The entries are to be output word for word, with the pictures omitted.
---*---
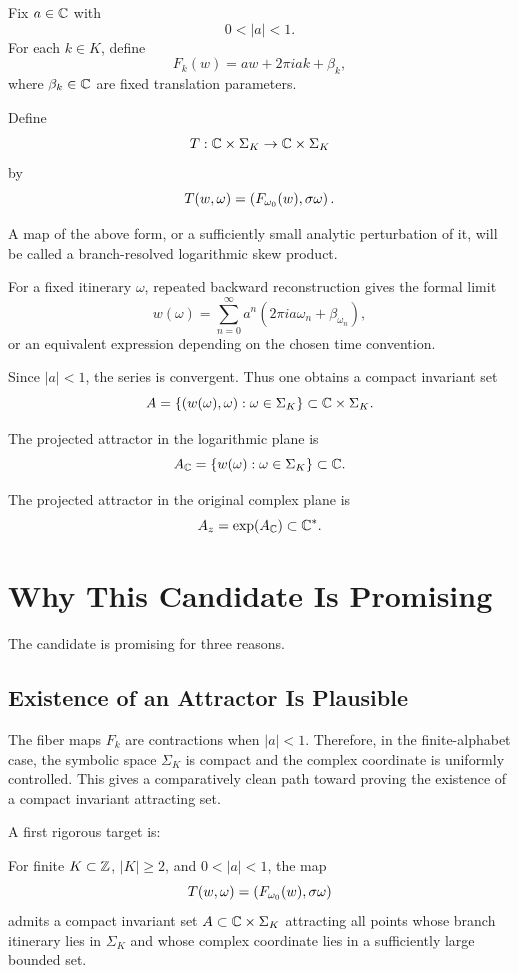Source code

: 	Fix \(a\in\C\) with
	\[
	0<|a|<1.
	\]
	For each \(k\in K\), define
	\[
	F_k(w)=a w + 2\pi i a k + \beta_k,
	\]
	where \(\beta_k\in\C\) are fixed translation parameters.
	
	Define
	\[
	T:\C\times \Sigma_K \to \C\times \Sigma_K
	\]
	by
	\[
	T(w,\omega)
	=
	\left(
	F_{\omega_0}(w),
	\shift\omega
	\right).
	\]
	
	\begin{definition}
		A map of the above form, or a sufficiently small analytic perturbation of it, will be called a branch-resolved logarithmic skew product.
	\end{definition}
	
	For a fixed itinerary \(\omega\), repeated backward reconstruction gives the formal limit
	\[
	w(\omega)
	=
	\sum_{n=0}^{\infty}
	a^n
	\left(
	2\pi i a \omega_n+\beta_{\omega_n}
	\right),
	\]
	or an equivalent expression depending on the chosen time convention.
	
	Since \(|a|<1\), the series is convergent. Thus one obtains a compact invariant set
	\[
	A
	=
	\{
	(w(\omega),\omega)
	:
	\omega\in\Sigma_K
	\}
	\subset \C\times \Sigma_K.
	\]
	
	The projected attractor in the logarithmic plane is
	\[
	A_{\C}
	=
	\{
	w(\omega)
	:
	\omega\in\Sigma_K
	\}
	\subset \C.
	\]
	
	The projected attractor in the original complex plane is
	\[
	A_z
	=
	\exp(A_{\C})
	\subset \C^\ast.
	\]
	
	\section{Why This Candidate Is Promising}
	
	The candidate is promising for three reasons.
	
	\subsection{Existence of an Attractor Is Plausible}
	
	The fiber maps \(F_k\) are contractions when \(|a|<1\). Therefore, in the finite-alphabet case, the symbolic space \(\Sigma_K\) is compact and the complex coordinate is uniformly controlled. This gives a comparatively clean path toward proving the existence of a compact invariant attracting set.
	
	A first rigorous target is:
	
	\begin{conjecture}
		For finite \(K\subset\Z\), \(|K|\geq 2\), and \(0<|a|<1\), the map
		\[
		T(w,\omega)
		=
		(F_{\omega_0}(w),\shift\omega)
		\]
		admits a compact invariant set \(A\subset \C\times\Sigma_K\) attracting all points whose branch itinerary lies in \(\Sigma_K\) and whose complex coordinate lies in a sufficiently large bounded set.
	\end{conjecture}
---*---
## Result of the exercise
Source code

: 	Fix \(a\in\C\) with
	\[
	0<|a|<1.
	\]
	For each \(k\in K\), define
	\[
	F_k(w)=a w + 2\pi i a k + \beta_k,
	\]
	where \(\beta_k\in\C\) are fixed translation parameters.
	
	Define
	\[
	T:\C\times \Sigma_K \to \C\times \Sigma_K
	\]
	by
	\[
	T(w,\omega)
	=
	\left(
	F_{\omega_0}(w),
	\shift\omega
	\right).
	\]
	
	\begin{definition}
		A map of the above form, or a sufficiently small analytic perturbation of it, will be called a branch-resolved logarithmic skew product.
	\end{definition}
	
	For a fixed itinerary \(\omega\), repeated backward reconstruction gives the formal limit
	\[
	w(\omega)
	=
	\sum_{n=0}^{\infty}
	a^n
	\left(
	2\pi i a \omega_n+\beta_{\omega_n}
	\right),
	\]
	or an equivalent expression depending on the chosen time convention.
	
	Since \(|a|<1\), the series is convergent. Thus one obtains a compact invariant set
	\[
	A
	=
	\{
	(w(\omega),\omega)
	:
	\omega\in\Sigma_K
	\}
	\subset \C\times \Sigma_K.
	\]
	
	The projected attractor in the logarithmic plane is
	\[
	A_{\C}
	=
	\{
	w(\omega)
	:
	\omega\in\Sigma_K
	\}
	\subset \C.
	\]
	
	The projected attractor in the original complex plane is
	\[
	A_z
	=
	\exp(A_{\C})
	\subset \C^\ast.
	\]
	
	\section{Why This Candidate Is Promising}
	
	The candidate is promising for three reasons.
	
	\subsection{Existence of an Attractor Is Plausible}
	
	The fiber maps \(F_k\) are contractions when \(|a|<1\). Therefore, in the finite-alphabet case, the symbolic space \(\Sigma_K\) is compact and the complex coordinate is uniformly controlled. This gives a comparatively clean path toward proving the existence of a compact invariant attracting set.
	
	A first rigorous target is:
	
	\begin{conjecture}
		For finite \(K\subset\Z\), \(|K|\geq 2\), and \(0<|a|<1\), the map
		\[
		T(w,\omega)
		=
		(F_{\omega_0}(w),\shift\omega)
		\]
		admits a compact invariant set \(A\subset \C\times\Sigma_K\) attracting all points whose branch itinerary lies in \(\Sigma_K\) and whose complex coordinate lies in a sufficiently large bounded set.
	\end{conjecture}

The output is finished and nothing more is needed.